Giffen’s Goods With Appropriate Examples

Before we begin with discussing Giffen’s paradox and proceed to look at what goods and items come under the purview of this paradox, let us first have a brief refresher of the law of demand. According to the law of demand, with everything else remaining constant, the demand for a particular good increases with a decrease in its price and decreases with an increase in its price. As such, there is an inverse relationship between the price of a product and the quantity demanded.

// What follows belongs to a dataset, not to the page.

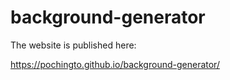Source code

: # background-generator

The website is published here: 

https://pochingto.github.io/background-generator/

Demand for a product is, therefore, a function of its price and this relation can be mathematically depicted as:

Qx = f(Px)

Where, x is the product, Qx is the quantity demanded of the product and Px is the price of the product. Giffen’s paradox constitute of those phenomena or demand scenarios that violate the law of demand and various examples of Giffen goods act as exceptions to the law of demand.

What are Giffen Goods?
A Giffen good, as stated above, is that product or good that defies the law of demand in terms of the relationship between its price and quantity of demand. This particular economic paradox was propounded by Scottish economist, Sir Robert Giffen (after whom it’s named). According to this paradox, which Sir Robert Giffen arrived at after observing the purchasing tendency of the poor Victorian subjects, the demand for a particular good tends to increase even when its price increases. Sir Robert Giffen had observed that when the price of necessary staple goods
such as bread, food grain, vegetables, etc., rose, the poorer sections of the Victorian society, who relied heavily on these basic staple items, gave up on purchasing other goods and concentrated all their purchasing power on procuring the necessary staples. This kept the demand for these good high despite an increase in their price.

Conversely, when the prices of these staples go down, the consumer would, out of the consumer’s surplus (the price he has always paid and is ready to pay for the good minus the decreased price) difference that has occurred due to the price plunge, prefer to buy less of the staples and more of superior substitutes for consumption.
There are some pre-conditions so as to explain the Giffen’s paradox:

The goods taken should be inferior goods.
There should be no close substitute.
The goods should cover substantial percentage of the income of the buyer, but not so much that the buyer can’t buy any other normal good.